Jonathan Lloyd, Johnson’s literary agent at Curtis Brown, said the novel was presented to four publishers but it “did not get a positive response” until Black Spring responded.

“You would think it was a no-brainer, that a publisher would jump up and down at a novel that is already edited and ready to go,” he said, adding: “They are entitled to their opinion, I just found it rather disappointing. They may well live to regret it, but that is the fun of publishing … you may not agree with Stanley and his politics, or his son, but it is a jolly good thriller and it is extraordinarily valid today. If anyone thought ‘I’m not going to buy it because I don’t like Stanley Johnson’, I think that is rather pathetic.”

When it emerged in early May that he was attempting to get a new publisher, the 79-year-old author denied he was being opportunistic. “I’m a professional writer,” he told the Guardian. “Is it opportunistic for journalists and newspapers to be writing about the coronavirus?”
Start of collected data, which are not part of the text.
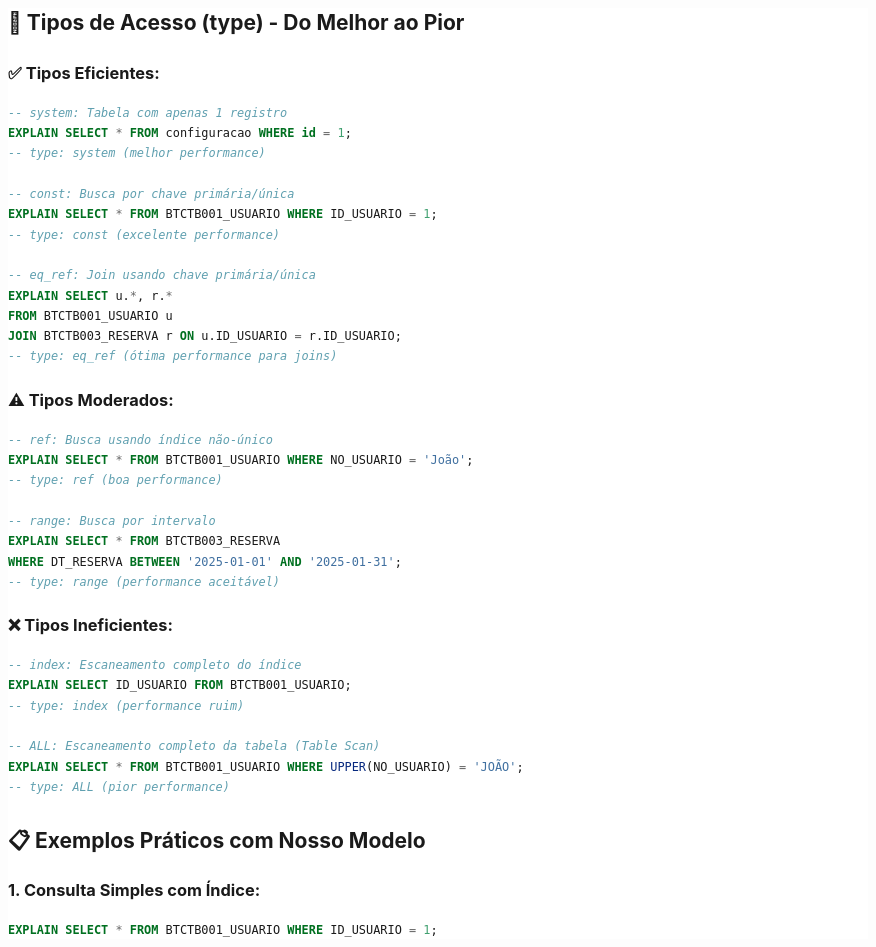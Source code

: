 ## 🚦 **Tipos de Acesso (type) - Do Melhor ao Pior**

### ✅ **Tipos Eficientes:**

```sql
-- system: Tabela com apenas 1 registro
EXPLAIN SELECT * FROM configuracao WHERE id = 1;
-- type: system (melhor performance)

-- const: Busca por chave primária/única
EXPLAIN SELECT * FROM BTCTB001_USUARIO WHERE ID_USUARIO = 1;
-- type: const (excelente performance)

-- eq_ref: Join usando chave primária/única
EXPLAIN SELECT u.*, r.* 
FROM BTCTB001_USUARIO u 
JOIN BTCTB003_RESERVA r ON u.ID_USUARIO = r.ID_USUARIO;
-- type: eq_ref (ótima performance para joins)
```

### ⚠️ **Tipos Moderados:**

```sql
-- ref: Busca usando índice não-único
EXPLAIN SELECT * FROM BTCTB001_USUARIO WHERE NO_USUARIO = 'João';
-- type: ref (boa performance)

-- range: Busca por intervalo
EXPLAIN SELECT * FROM BTCTB003_RESERVA 
WHERE DT_RESERVA BETWEEN '2025-01-01' AND '2025-01-31';
-- type: range (performance aceitável)
```

### ❌ **Tipos Ineficientes:**

```sql
-- index: Escaneamento completo do índice
EXPLAIN SELECT ID_USUARIO FROM BTCTB001_USUARIO;
-- type: index (performance ruim)

-- ALL: Escaneamento completo da tabela (Table Scan)
EXPLAIN SELECT * FROM BTCTB001_USUARIO WHERE UPPER(NO_USUARIO) = 'JOÃO';
-- type: ALL (pior performance)
```

## 📋 **Exemplos Práticos com Nosso Modelo**

### **1. Consulta Simples com Índice:**

```sql
EXPLAIN SELECT * FROM BTCTB001_USUARIO WHERE ID_USUARIO = 1;
```
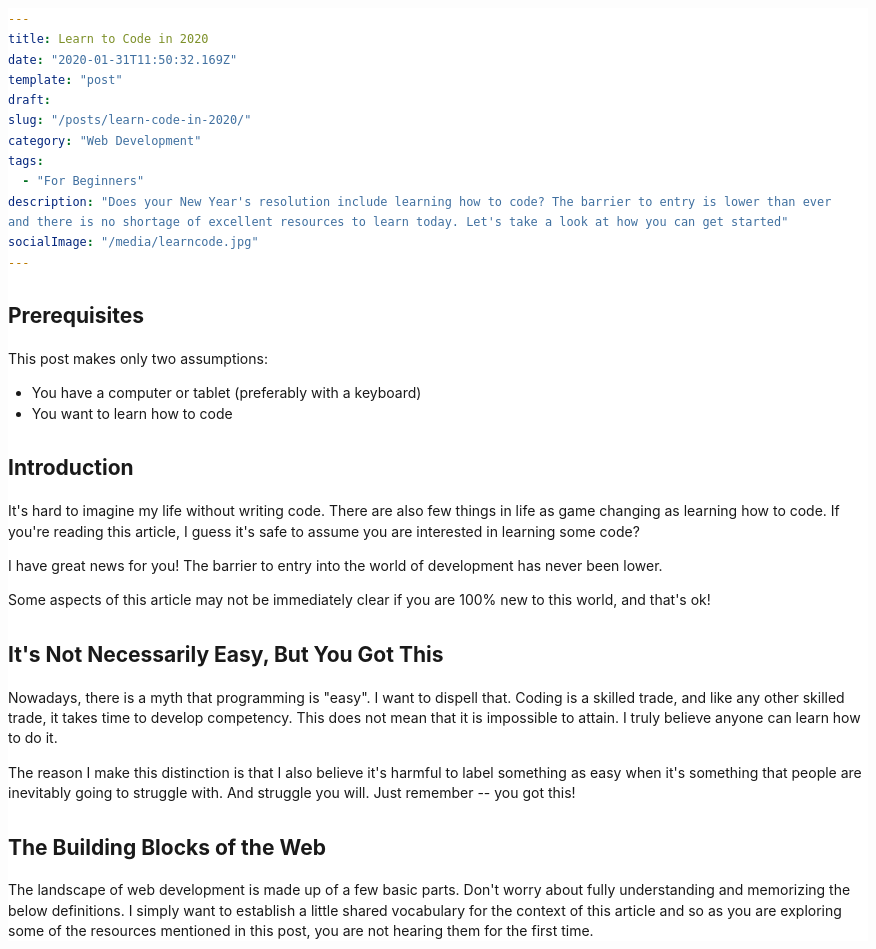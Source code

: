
 ```yaml
---
title: Learn to Code in 2020
date: "2020-01-31T11:50:32.169Z"
template: "post"
draft:
slug: "/posts/learn-code-in-2020/"
category: "Web Development"
tags:
  - "For Beginners"
description: "Does your New Year's resolution include learning how to code? The barrier to entry is lower than ever
and there is no shortage of excellent resources to learn today. Let's take a look at how you can get started"
socialImage: "/media/learncode.jpg"
---
```


## Prerequisites

This post makes only two assumptions:

- You have a computer or tablet (preferably with a keyboard)
- You want to learn how to code

## Introduction

It's hard to imagine my life without writing code. There are also few things in life as game changing as learning how to code. If you're reading this article, I guess it's safe to assume you are interested in learning some code?

I have great news for you! The barrier to entry into the world of development has never been lower.

Some aspects of this article may not be immediately clear if you are 100% new to this world, and that's ok!

## It's Not Necessarily Easy, But You Got This

Nowadays, there is a myth that programming is "easy". I want to dispell that. Coding is a skilled trade, and like any other skilled trade, it takes time to develop competency. This does not mean that it is impossible to attain. I truly believe anyone can learn how to do it.

The reason I make this distinction is that I also believe it's harmful to label something as easy when it's something that people are inevitably going to struggle with. And struggle you will. Just remember -- you got this!

## The Building Blocks of the Web

The landscape of web development is made up of a few basic parts. Don't worry about fully understanding and memorizing the below definitions. I simply want to establish a little shared vocabulary for the context of this article and so as you are exploring some of the resources mentioned in this post, you are not hearing them for the first time.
Secondhand paperback editions of The Marburg Virus have recently been listed online for more than £50. “All the more reason to produce a new version now,” Johnson said. “I do hope it happens … I had such fun writing it.”

The Virus will be published in print and ebook formats alongside a reissue of Johnson’s environmental thriller The Warming, which follows a journalist who uncovers a global conspiracy involving a miracle mineral that could stop the climate crisis.

Reviews of the novel are mixed online. One Goodreads reviewer called it “fast paced and entertaining” but said the plot “bordered on gross inaccuracy and strained credulity”, while another wrote: “Made it about a third of the way through this before I got too annoyed with its stupidity and quit.”